Go through the records and report each line in which the word "KildeViserSearchSDK" occurs.
Content starts
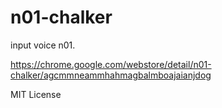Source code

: # n01-chalker
input voice  n01.


https://chrome.google.com/webstore/detail/n01-chalker/agcmmneammhahmagbalmboajaianjdog
   
MIT License
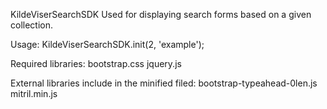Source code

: KildeViserSearchSDK
Used for displaying search forms based on a given collection.

Usage:
KildeViserSearchSDK.init(2, 'example');

Required libraries:
bootstrap.css
jquery.js

External libraries include in the minified filed:
bootstrap-typeahead-0len.js
mitril.min.js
Content ends
## [Solution to this exercise]
: KildeViserSearchSDK
KildeViserSearchSDK.init(2, 'example');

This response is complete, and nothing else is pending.